▶ What is being asked
The entries below contain a line with "4) refers the" and a line with "the strengthening of". Retype exactly everything from the first down to the second, both included, and nothing else.

▶ Supplied records
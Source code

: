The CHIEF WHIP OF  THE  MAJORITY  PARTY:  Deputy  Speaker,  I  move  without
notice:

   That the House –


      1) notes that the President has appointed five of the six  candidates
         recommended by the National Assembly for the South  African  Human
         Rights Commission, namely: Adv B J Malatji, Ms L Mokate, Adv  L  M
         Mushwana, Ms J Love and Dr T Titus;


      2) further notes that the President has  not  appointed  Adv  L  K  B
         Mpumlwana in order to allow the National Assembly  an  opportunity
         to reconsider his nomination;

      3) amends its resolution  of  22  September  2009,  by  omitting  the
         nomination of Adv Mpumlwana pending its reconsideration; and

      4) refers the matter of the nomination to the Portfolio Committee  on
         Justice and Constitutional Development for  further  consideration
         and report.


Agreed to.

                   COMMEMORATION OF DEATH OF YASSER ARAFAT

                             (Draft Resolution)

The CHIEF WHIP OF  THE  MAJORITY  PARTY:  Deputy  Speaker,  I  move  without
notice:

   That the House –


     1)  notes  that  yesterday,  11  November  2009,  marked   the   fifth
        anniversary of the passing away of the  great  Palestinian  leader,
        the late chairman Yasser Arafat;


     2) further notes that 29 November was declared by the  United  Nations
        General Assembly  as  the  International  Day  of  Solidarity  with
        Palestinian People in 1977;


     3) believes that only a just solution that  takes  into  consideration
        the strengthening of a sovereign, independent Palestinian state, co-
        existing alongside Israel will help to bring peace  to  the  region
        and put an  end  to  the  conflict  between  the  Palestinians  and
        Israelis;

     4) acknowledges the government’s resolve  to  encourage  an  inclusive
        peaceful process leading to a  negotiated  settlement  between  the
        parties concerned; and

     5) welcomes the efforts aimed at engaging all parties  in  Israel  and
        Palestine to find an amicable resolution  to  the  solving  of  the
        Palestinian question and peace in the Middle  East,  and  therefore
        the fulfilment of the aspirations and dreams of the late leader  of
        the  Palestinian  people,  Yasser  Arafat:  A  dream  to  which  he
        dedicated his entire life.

---

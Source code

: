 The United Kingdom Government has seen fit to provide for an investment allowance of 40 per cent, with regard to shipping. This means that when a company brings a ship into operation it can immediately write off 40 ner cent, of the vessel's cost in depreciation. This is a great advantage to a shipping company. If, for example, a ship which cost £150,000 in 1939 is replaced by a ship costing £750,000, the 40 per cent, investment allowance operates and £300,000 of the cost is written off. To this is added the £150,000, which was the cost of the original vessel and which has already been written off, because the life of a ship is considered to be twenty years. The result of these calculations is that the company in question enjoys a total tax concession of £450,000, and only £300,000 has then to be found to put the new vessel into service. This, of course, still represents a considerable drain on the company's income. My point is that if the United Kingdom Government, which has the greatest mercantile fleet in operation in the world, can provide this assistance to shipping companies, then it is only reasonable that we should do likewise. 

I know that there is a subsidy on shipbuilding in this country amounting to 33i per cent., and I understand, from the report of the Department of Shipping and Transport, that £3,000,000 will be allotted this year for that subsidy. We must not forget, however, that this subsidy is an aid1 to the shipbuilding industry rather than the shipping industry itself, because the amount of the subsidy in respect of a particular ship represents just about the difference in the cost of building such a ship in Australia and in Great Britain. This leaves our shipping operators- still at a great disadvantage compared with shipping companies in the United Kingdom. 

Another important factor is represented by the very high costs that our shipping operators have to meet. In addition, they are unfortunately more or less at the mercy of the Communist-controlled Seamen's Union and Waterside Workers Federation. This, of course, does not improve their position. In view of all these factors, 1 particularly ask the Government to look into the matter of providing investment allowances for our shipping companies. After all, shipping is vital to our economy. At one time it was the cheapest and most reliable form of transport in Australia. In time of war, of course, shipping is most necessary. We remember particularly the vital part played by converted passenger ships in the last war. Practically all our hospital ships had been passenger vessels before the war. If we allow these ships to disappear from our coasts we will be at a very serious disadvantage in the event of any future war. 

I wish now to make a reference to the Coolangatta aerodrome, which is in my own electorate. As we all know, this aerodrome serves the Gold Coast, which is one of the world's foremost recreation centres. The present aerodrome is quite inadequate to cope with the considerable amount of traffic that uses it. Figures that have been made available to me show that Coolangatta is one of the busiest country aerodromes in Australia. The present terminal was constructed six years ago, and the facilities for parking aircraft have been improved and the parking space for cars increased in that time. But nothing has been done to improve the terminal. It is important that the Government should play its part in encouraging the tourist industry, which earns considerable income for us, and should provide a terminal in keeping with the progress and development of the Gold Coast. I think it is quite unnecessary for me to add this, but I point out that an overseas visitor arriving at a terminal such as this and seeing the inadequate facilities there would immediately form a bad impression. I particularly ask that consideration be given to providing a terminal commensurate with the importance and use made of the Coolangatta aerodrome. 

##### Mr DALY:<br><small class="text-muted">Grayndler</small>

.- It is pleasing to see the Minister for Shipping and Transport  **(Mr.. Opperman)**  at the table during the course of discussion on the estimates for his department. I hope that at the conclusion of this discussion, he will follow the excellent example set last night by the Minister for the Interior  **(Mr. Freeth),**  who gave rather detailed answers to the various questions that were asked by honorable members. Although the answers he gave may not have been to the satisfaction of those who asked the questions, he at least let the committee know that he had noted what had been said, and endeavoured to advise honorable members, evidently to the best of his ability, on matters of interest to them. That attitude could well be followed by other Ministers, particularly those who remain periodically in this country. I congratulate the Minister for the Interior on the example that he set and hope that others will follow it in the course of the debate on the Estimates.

▶ Solution to the problem
      4) refers the matter of the nomination to the Portfolio Committee  on
         Justice and Constitutional Development for  further  consideration
         and report.


Agreed to.

                   COMMEMORATION OF DEATH OF YASSER ARAFAT

                             (Draft Resolution)

The CHIEF WHIP OF  THE  MAJORITY  PARTY:  Deputy  Speaker,  I  move  without
notice:

   That the House –


     1)  notes  that  yesterday,  11  November  2009,  marked   the   fifth
        anniversary of the passing away of the  great  Palestinian  leader,
        the late chairman Yasser Arafat;


     2) further notes that 29 November was declared by the  United  Nations
        General Assembly  as  the  International  Day  of  Solidarity  with
        Palestinian People in 1977;


     3) believes that only a just solution that  takes  into  consideration
        the strengthening of a sovereign, independent Palestinian state, co-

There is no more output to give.